Yvon Buissereth was shot while police battled with gangs in the neighborhood of Laboule, following an outbreak of violence in recent weeks in Port-au-Prince and a turf war in the town of Cite Soleil that left 148 people lost, wounded or missing.
“His killers, as well as all the other criminals who sow mourning in the country, will be fully prosecuted and must answer for their ignominious actions in court,” Prime Minister Ariel Henry wrote on Twitter.

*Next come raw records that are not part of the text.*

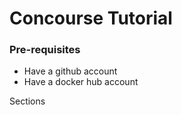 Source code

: # Concourse Tutorial

### Pre-requisites

- Have a github account
- Have a docker hub account

Sections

Buissereth served as a senator starting in 2006 and was named in 2017 to head the Public Company for the Promotion of Social Housing, known as EPPLS.
The agency focuses on low-income housing and has over the years partnered with foreign institutions such as the World Bank and the U.S. Agency for International Development.
Haitian gangs waged intense gun battles in late July in Port-au-Prince, shuttering main avenues and a municipal market downtown.
Earlier last month, gun battles between rival Haitian gangs near Port-au-Prince left thousands in the small coastal town of Cite Soleil trapped without access to water, food or medical care.